* WHAT YOU NEED TO DO: Please find every line in the entries below that contains the string "integration", and copy it.

Items from a data source:
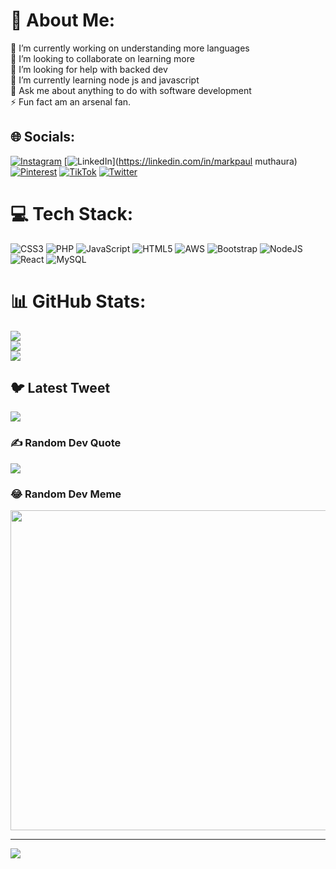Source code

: # 💫 About Me:
🔭 I’m currently working on understanding more languages<br>👯 I’m looking to collaborate on learning more <br>🤝 I’m looking for help with backed dev<br>🌱 I’m currently learning node js and javascript<br>💬 Ask me about anything to do with software development<br>⚡ Fun fact am an arsenal fan.


## 🌐 Socials:
[![Instagram](https://img.shields.io/badge/Instagram-%23E4405F.svg?logo=Instagram&logoColor=white)](https://instagram.com/muthaura_jr) [![LinkedIn](https://img.shields.io/badge/LinkedIn-%230077B5.svg?logo=linkedin&logoColor=white)](https://linkedin.com/in/markpaul muthaura) [![Pinterest](https://img.shields.io/badge/Pinterest-%23E60023.svg?logo=Pinterest&logoColor=white)](https://pinterest.com/maqiie) [![TikTok](https://img.shields.io/badge/TikTok-%23000000.svg?logo=TikTok&logoColor=white)](https://tiktok.com/@maqiie) [![Twitter](https://img.shields.io/badge/Twitter-%231DA1F2.svg?logo=Twitter&logoColor=white)](https://twitter.com/@maqiie5) 

# 💻 Tech Stack:
![CSS3](https://img.shields.io/badge/css3-%231572B6.svg?style=for-the-badge&logo=css3&logoColor=white) ![PHP](https://img.shields.io/badge/php-%23777BB4.svg?style=for-the-badge&logo=php&logoColor=white) ![JavaScript](https://img.shields.io/badge/javascript-%23323330.svg?style=for-the-badge&logo=javascript&logoColor=%23F7DF1E) ![HTML5](https://img.shields.io/badge/html5-%23E34F26.svg?style=for-the-badge&logo=html5&logoColor=white) ![AWS](https://img.shields.io/badge/AWS-%23FF9900.svg?style=for-the-badge&logo=amazon-aws&logoColor=white) ![Bootstrap](https://img.shields.io/badge/bootstrap-%23563D7C.svg?style=for-the-badge&logo=bootstrap&logoColor=white) ![NodeJS](https://img.shields.io/badge/node.js-6DA55F?style=for-the-badge&logo=node.js&logoColor=white) ![React](https://img.shields.io/badge/react-%2320232a.svg?style=for-the-badge&logo=react&logoColor=%2361DAFB) ![MySQL](https://img.shields.io/badge/mysql-%2300f.svg?style=for-the-badge&logo=mysql&logoColor=white)
# 📊 GitHub Stats:
![](https://github-readme-stats.vercel.app/api?username=maqiie&theme=dark&hide_border=false&include_all_commits=true&count_private=true)<br/>
![](https://github-readme-streak-stats.herokuapp.com/?user=maqiie&theme=dark&hide_border=false)<br/>
![](https://github-readme-stats.vercel.app/api/top-langs/?username=maqiie&theme=dark&hide_border=false&include_all_commits=true&count_private=true&layout=compact)

## 🐦 Latest Tweet
[![](https://gtce.itsvg.in/api?username=@maqiie5)](https://gtce.itsvg.in)

### ✍️ Random Dev Quote
![](https://quotes-github-readme.vercel.app/api?type=horizontal&theme=dark)

### 😂 Random Dev Meme
<img src="https://random-memer.herokuapp.com/" width="512px"/>

---
[![](https://visitcount.itsvg.in/api?id=maqiie&icon=0&color=0)](https://visitcount.itsvg.in)

<!-- Proudly created with GPRM ( https://gprm.itsvg.in ) -->
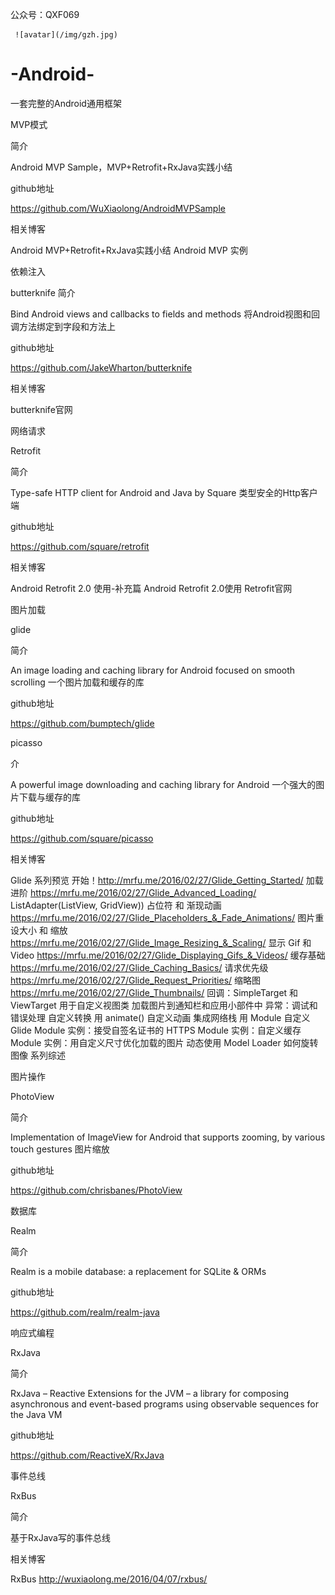 公众号：QXF069

     ![avatar](/img/gzh.jpg)          

# -Android-
一套完整的Android通用框架

MVP模式

简介

Android MVP Sample，MVP+Retrofit+RxJava实践小结

github地址

https://github.com/WuXiaolong/AndroidMVPSample

相关博客

Android MVP+Retrofit+RxJava实践小结
Android MVP 实例


依赖注入

butterknife
简介

Bind Android views and callbacks to fields and methods 将Android视图和回调方法绑定到字段和方法上

github地址

https://github.com/JakeWharton/butterknife

相关博客

butterknife官网


网络请求

Retrofit

简介

Type-safe HTTP client for Android and Java by Square 类型安全的Http客户端

github地址

https://github.com/square/retrofit

相关博客

Android Retrofit 2.0 使用-补充篇
Android Retrofit 2.0使用
Retrofit官网


图片加载

glide

简介

An image loading and caching library for Android focused on smooth scrolling 一个图片加载和缓存的库

github地址

https://github.com/bumptech/glide

picasso

介

A powerful image downloading and caching library for Android 一个强大的图片下载与缓存的库

github地址

https://github.com/square/picasso

相关博客

Glide 系列预览
开始！http://mrfu.me/2016/02/27/Glide_Getting_Started/
加载进阶 https://mrfu.me/2016/02/27/Glide_Advanced_Loading/
ListAdapter(ListView, GridView))
占位符 和 渐现动画 https://mrfu.me/2016/02/27/Glide_Placeholders_&_Fade_Animations/
图片重设大小 和 缩放 https://mrfu.me/2016/02/27/Glide_Image_Resizing_&_Scaling/
显示 Gif 和 Video https://mrfu.me/2016/02/27/Glide_Displaying_Gifs_&_Videos/
缓存基础 https://mrfu.me/2016/02/27/Glide_Caching_Basics/
请求优先级 https://mrfu.me/2016/02/27/Glide_Request_Priorities/
缩略图 https://mrfu.me/2016/02/27/Glide_Thumbnails/
回调：SimpleTarget 和 ViewTarget 用于自定义视图类
加载图片到通知栏和应用小部件中
异常：调试和错误处理
自定义转换
用 animate() 自定义动画
集成网络栈
用 Module 自定义 Glide
Module 实例：接受自签名证书的 HTTPS
Module 实例：自定义缓存
Module 实例：用自定义尺寸优化加载的图片
动态使用 Model Loader
如何旋转图像
系列综述


图片操作

PhotoView

简介

Implementation of ImageView for Android that supports zooming, by various touch gestures 图片缩放

github地址

https://github.com/chrisbanes/PhotoView

数据库

Realm

简介

Realm is a mobile database: a replacement for SQLite & ORMs

github地址

https://github.com/realm/realm-java


响应式编程

RxJava

简介

RxJava – Reactive Extensions for the JVM – a library for composing asynchronous and event-based programs using observable sequences for the Java VM

github地址

https://github.com/ReactiveX/RxJava

事件总线

RxBus

简介

基于RxJava写的事件总线

相关博客

RxBus  http://wuxiaolong.me/2016/04/07/rxbus/
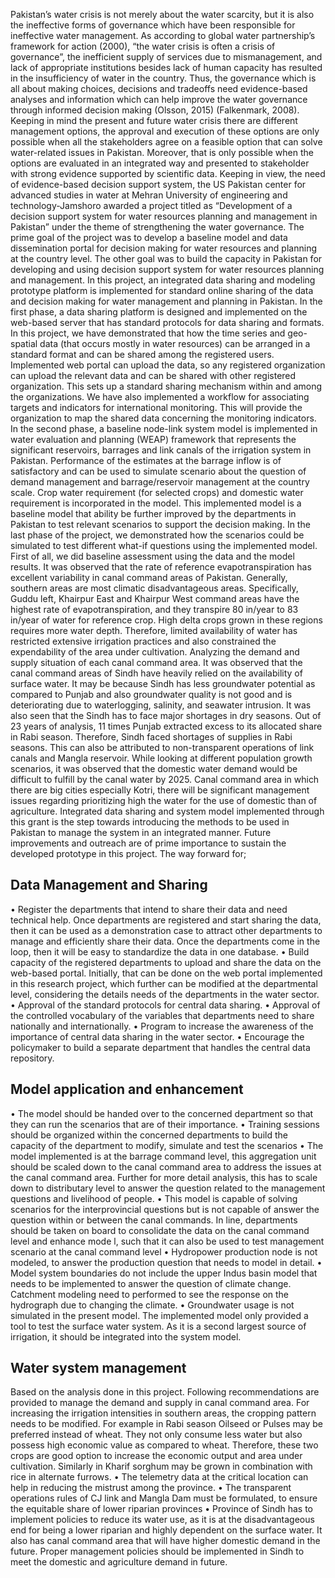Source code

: Pakistan’s water crisis is not merely about the water scarcity, but it is also the ineffective forms of governance which have been responsible for ineffective water management. As according to global water partnership’s framework for action (2000), “the water crisis is often a crisis of governance”, the inefficient supply of services due to mismanagement, and lack of appropriate institutions besides lack of human capacity has resulted in the insufficiency of water in the country. Thus, the governance which is all about making choices, decisions and tradeoffs need evidence-based analyses and information which can help improve the water governance through informed decision making (Olsson, 2015) (Falkenmark, 2008). Keeping in mind the present and future water crisis there are different management options, the approval and execution of these options are only possible when all the stakeholders agree on a feasible option that can solve water-related issues in Pakistan. Moreover, that is only possible when the options are evaluated in an integrated way and presented to stakeholder with strong evidence supported by scientific data.
Keeping in view, the need of evidence-based decision support system, the US Pakistan center for advanced studies in water at Mehran University of engineering and technology-Jamshoro awarded a project titled as “Development of a decision support system for water resources planning and management in Pakistan” under the theme of strengthening the water governance. The prime goal of the project was to develop a baseline model and data dissemination portal for decision making for water resources and planning at the country level. The other goal was to build the capacity in Pakistan for developing and using decision support system for water resources planning and management.
In this project, an integrated data sharing and modeling prototype platform is implemented for standard online sharing of the data and decision making for water management and planning in Pakistan.
In the first phase, a data sharing platform is designed and implemented on the web-based server that has standard protocols for data sharing and formats. In this project, we have demonstrated that how the time series and geo-spatial data (that occurs mostly in water resources) can be arranged in a standard format and can be shared among the registered users. Implemented web portal can upload the data, so any registered organization can upload the relevant data and can be shared with other registered organization. This sets up a standard sharing mechanism within and among the organizations. We have also implemented a workflow for associating targets and indicators for international monitoring. This will provide the organization to map the shared data concerning the monitoring indicators. 
In the second phase, a baseline node-link system model is implemented in water evaluation and planning (WEAP) framework that represents the significant reservoirs, barrages and link canals of the irrigation system in Pakistan. Performance of the estimates at the barrage inflow is of satisfactory and can be used to simulate scenario about the question of demand management and barrage/reservoir management at the country scale. Crop water requirement (for selected crops) and domestic water requirement is incorporated in the model. This implemented model is a baseline model that ability be further improved by the departments in Pakistan to test relevant scenarios to support the decision making.
In the last phase of the project, we demonstrated how the scenarios could be simulated to test different what-if questions using the implemented model. First of all, we did baseline assessment using the data and the model results. It was observed that the rate of reference evapotranspiration has excellent variability in canal command areas of Pakistan. Generally, southern areas are most climatic disadvantageous areas. Specifically, Guddu left, Khairpur East and Khairpur West command areas have the highest rate of evapotranspiration, and they transpire 80 in/year to 83 in/year of water for reference crop. High delta crops grown in these regions requires more water depth. Therefore, limited availability of water has restricted extensive irrigation practices and also constrained the expendability of the area under cultivation.
Analyzing the demand and supply situation of each canal command area. It was observed that the canal command areas of Sindh have heavily relied on the availability of surface water. It may be because Sindh has less groundwater potential as compared to Punjab and also groundwater quality is not good and is deteriorating due to waterlogging, salinity, and seawater intrusion. It was also seen that the Sindh has to face major shortages in dry seasons. Out of 23 years of analysis, 11 times Punjab extracted excess to its allocated share in Rabi season. Therefore, Sindh faced shortages of supplies in Rabi seasons. This can also be attributed to non-transparent operations of link canals and Mangla reservoir.
While looking at different population growth scenarios, it was observed that the domestic water demand would be difficult to fulfill by the canal water by 2025. Canal command area in which there are big cities especially Kotri, there will be significant management issues regarding prioritizing high the water for the use of domestic than of agriculture.
Integrated data sharing and system model implemented through this grant is the step towards introducing the methods to be used in Pakistan to manage the system in an integrated manner. Future improvements and outreach are of prime importance to sustain the developed prototype in this project. The way forward for;

## Data Management and Sharing

•	Register the departments that intend to share their data and need technical help. Once departments are registered and start sharing the data, then it can be used as a demonstration case to attract other departments to manage and efficiently share their data. Once the departments come in the loop, then it will be easy to standardize the data in one database.
•	Build capacity of the registered departments to upload and share the data on the web-based portal. Initially, that can be done on the web portal implemented in this research project, which further can be modified at the departmental level, considering the details needs of the departments in the water sector.
•	Approval of the standard protocols for central data sharing.
•	Approval of the controlled vocabulary of the variables that departments need to share nationally and internationally.
•	Program to increase the awareness of the importance of central data sharing in the water sector.
•	Encourage the policymaker to build a separate department that handles the central data repository.

## Model application and enhancement

•	The model should be handed over to the concerned department so that they can run the scenarios that are of their importance.
•	Training sessions should be organized within the concerned departments to build the capacity of the department to modify, simulate and test the scenarios
•	The model implemented is at the barrage command level, this aggregation unit should be scaled down to the canal command area to address the issues at the canal command area. Further for more detail analysis, this has to scale down to distributary level to answer the question related to the management questions and livelihood of people.
•	This model is capable of solving scenarios for the interprovincial questions but is not capable of answer the question within or between the canal commands. In line, departments should be taken on board to consolidate the data on the canal command level and enhance mode l, such that it can also be used to test management scenario at the canal command level
•	Hydropower production node is not modeled, to answer the production question that needs to model in detail.
•	Model system boundaries do not include the upper Indus basin model that needs to be implemented to answer the question of climate change. Catchment modeling need to performed to see the response on the hydrograph due to changing the climate.
•	Groundwater usage is not simulated in the present model. The implemented model only provided a tool to test the surface water system. As it is a second largest source of irrigation, it should be integrated into the system model.

## Water system management

Based on the analysis done in this project. Following recommendations are provided to manage the demand and supply in canal command area.
For increasing the irrigation intensities in southern areas, the cropping pattern needs to be modified. For example in Rabi season Oilseed or Pulses may be preferred instead of wheat. They not only consume less water but also possess high economic value as compared to wheat. Therefore, these two crops are good option to increase the economic output and area under cultivation. Similarly in Kharif sorghum may be grown in combination with rice in alternate furrows.
•	The telemetry data at the critical location can help in reducing the mistrust among the province.
•	The transparent operations rules of CJ link and Mangla Dam must be formulated, to ensure the equitable share of lower riparian provinces
•	Province of Sindh has to implement policies to reduce its water use, as it is at the disadvantageous end for being a lower riparian and highly dependent on the surface water. It also has canal command area that will have higher domestic demand in the future. Proper management policies should be implemented in Sindh to meet the domestic and agriculture demand in future.

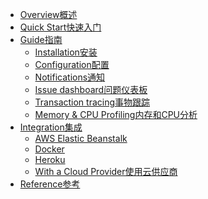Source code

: <!-- docs/_sidebar.md -->

- [Overview概述](ch-zh/monitoring/overview.md)
- [Quick Start快速入门](ch-zh/monitoring/quickstart.md)
- [Guide指南](ch-zh/monitoring/guide/)
  - [Installation安装](ch-zh/monitoring/guide/installation.md)
  - [Configuration配置](ch-zh/monitoring/guide/configuration.md)
  - [Notifications通知](ch-zh/monitoring/guide/notifications.md)
  - [Issue dashboard问题仪表板](ch-zh/monitoring/guide/issue-dashboard.md)
  - [Transaction tracing事物跟踪](ch-zh/monitoring/guide/transaction-tracing.md)
  - [Memory & CPU Profiling内存和CPU分析](ch-zh/monitoring/guide/profiling.md)
  <!-- - [Modules](ch-zh/monitoring/guide/modules.md) -->
- [Integration集成](ch-zh/monitoring/integration/)
  - [AWS Elastic Beanstalk](ch-zh/monitoring/integration/beanstalk.md)
  - [Docker](ch-zh/monitoring/integration/docker.md)
  - [Heroku](ch-zh/monitoring/integration/heroku.md)
  - [With a Cloud Provider使用云供应商](ch-zh/monitoring/integration/cloud-providers.md)
- [Reference参考](ch-zh/monitoring/reference/pmx.md)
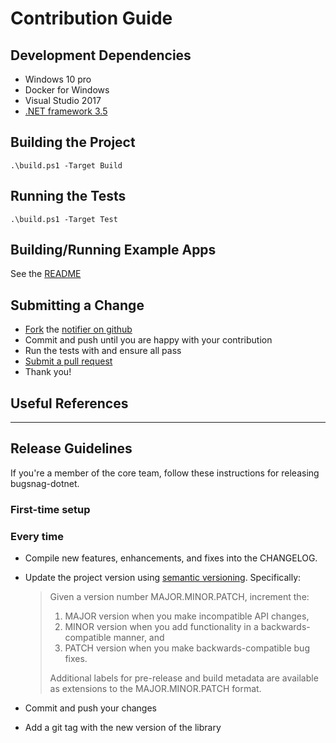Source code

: # Contribution Guide

## Development Dependencies

- Windows 10 pro
- Docker for Windows
- Visual Studio 2017
- [.NET framework 3.5](https://docs.microsoft.com/en-us/dotnet/framework/install/dotnet-35-windows-10)

## Building the Project

`.\build.ps1 -Target Build`

## Running the Tests

`.\build.ps1 -Target Test`

## Building/Running Example Apps

See the [README](examples)

## Submitting a Change

* [Fork](https://help.github.com/articles/fork-a-repo) the
  [notifier on github](https://github.com/bugsnag/bugsnag-dotnet)
* Commit and push until you are happy with your contribution
* Run the tests with and ensure all pass
* [Submit a pull request](https://help.github.com/articles/using-pull-requests)
* Thank you!

## Useful References

----

## Release Guidelines

If you're a member of the core team, follow these instructions for releasing
bugsnag-dotnet.

### First-time setup

### Every time

* Compile new features, enhancements, and fixes into the CHANGELOG.
* Update the project version using [semantic versioning](http://semver.org).
  Specifically:

  > Given a version number MAJOR.MINOR.PATCH, increment the:
  >
  > 1. MAJOR version when you make incompatible API changes,
  > 2. MINOR version when you add functionality in a backwards-compatible
  >    manner, and
  > 3. PATCH version when you make backwards-compatible bug fixes.
  >
  > Additional labels for pre-release and build metadata are available as
  > extensions to the MAJOR.MINOR.PATCH format.

* Commit and push your changes
* Add a git tag with the new version of the library
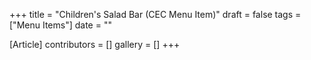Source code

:+++
title = "Children's Salad Bar (CEC Menu Item)"
draft = false
tags = ["Menu Items"]
date = ""

[Article]
contributors = []
gallery = []
+++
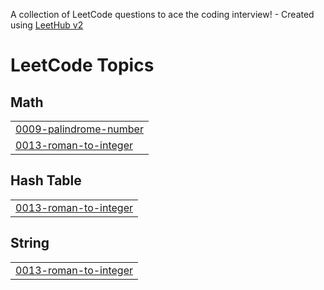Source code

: A collection of LeetCode questions to ace the coding interview! - Created using [LeetHub v2](https://github.com/arunbhardwaj/LeetHub-2.0)
<!---LeetCode Topics Start-->
# LeetCode Topics
## Math
|  |
| ------- |
| [0009-palindrome-number](https://github.com/adhisri2029/LeetCode/tree/master/0009-palindrome-number) |
| [0013-roman-to-integer](https://github.com/adhisri2029/LeetCode/tree/master/0013-roman-to-integer) |
## Hash Table
|  |
| ------- |
| [0013-roman-to-integer](https://github.com/adhisri2029/LeetCode/tree/master/0013-roman-to-integer) |
## String
|  |
| ------- |
| [0013-roman-to-integer](https://github.com/adhisri2029/LeetCode/tree/master/0013-roman-to-integer) |
<!---LeetCode Topics End-->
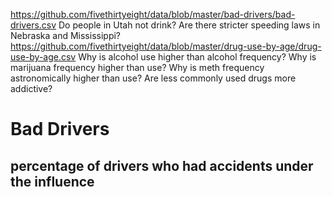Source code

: https://github.com/fivethirtyeight/data/blob/master/bad-drivers/bad-drivers.csv
Do people in Utah not drink? Are there stricter speeding laws in Nebraska and Mississippi?
https://github.com/fivethirtyeight/data/blob/master/drug-use-by-age/drug-use-by-age.csv
Why is alcohol use higher than alcohol frequency? Why is marijuana frequency higher than use? Why is meth frequency astronomically higher than use? Are less commonly used drugs more addictive?
# Bad Drivers
## percentage of drivers who had accidents under the influence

* SOLUTION:
- [Integration集成](ch-zh/monitoring/integration/)
  - [AWS Elastic Beanstalk](ch-zh/monitoring/integration/beanstalk.md)
  - [Docker](ch-zh/monitoring/integration/docker.md)
  - [Heroku](ch-zh/monitoring/integration/heroku.md)
  - [With a Cloud Provider使用云供应商](ch-zh/monitoring/integration/cloud-providers.md)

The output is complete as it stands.